Ryerson has worked for more than two decades at the intersection of scholarship and journalism. Since 2003, he has been an editor at The New York Times, first at the Sunday Magazine and now at the Op-Ed page, specializing in editing pieces about the work of, or by, researchers and scholars. Ryerson is responsible for launching the Gray Matter column that appeared weekly in the Sunday Review section of the Times from December 2015 to January 2019, and which, as its name suggests, is designed to offer readers insight into some of the most intriguing questions about the human mind, the human body, and the world we inhabit. Ryerson was also the Ivory Tower columnist for The New York Times Book Review, covering university press books.
In 2018, he received the Excellence in Science Journalism Award from the Society for Personality and Social Psychology. He is a permanent fellow at the New York Institute for the Humanities.
Before working at the Times, Ryerson was an editor at Lingua Franca: The Review of Academic Life; Legal Affairs: The Magazine of Yale Law School; and the science, culture, and technology magazine Feed.

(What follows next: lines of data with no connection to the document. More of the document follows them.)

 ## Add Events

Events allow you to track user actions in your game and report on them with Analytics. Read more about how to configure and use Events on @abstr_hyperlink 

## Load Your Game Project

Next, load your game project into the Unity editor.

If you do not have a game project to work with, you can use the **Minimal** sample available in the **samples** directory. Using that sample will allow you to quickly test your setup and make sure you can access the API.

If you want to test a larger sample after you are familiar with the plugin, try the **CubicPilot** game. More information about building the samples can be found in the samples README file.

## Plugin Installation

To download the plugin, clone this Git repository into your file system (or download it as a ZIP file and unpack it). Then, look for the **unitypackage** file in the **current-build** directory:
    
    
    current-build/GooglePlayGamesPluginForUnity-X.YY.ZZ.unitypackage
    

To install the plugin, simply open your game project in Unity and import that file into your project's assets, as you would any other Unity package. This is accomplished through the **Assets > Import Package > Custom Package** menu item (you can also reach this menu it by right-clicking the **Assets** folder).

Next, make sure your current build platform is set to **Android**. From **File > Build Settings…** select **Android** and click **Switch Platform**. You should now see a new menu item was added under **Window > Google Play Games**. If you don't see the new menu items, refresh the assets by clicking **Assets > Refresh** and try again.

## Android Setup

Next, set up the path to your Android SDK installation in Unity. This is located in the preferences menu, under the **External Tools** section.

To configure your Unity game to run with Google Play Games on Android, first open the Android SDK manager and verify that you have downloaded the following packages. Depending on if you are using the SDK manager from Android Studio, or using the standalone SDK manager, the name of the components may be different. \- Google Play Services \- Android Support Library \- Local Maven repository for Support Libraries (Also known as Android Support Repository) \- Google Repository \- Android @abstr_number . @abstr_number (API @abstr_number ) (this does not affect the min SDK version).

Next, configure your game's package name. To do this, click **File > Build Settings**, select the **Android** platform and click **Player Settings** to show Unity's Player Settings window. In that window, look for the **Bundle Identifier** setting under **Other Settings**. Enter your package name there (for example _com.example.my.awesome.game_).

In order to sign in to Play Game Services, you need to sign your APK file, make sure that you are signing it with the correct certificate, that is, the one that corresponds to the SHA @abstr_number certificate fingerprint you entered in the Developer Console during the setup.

Ryerson himself also has experience writing on academic topics: He has written introductions to Fate, Time, and Language: An Essay on Free Will, by David Foster Wallace (Columbia University Press) and Take Care of Freedom and Truth Will Take Care of Itself: Interviews with Richard Rorty (Stanford University Press).
He has lectured on the “journalism of ideas” at Columbia University, New York University and Yale University. He holds a B.A. in History with highest honors and a B.A. in Philosophy, both from Brown University.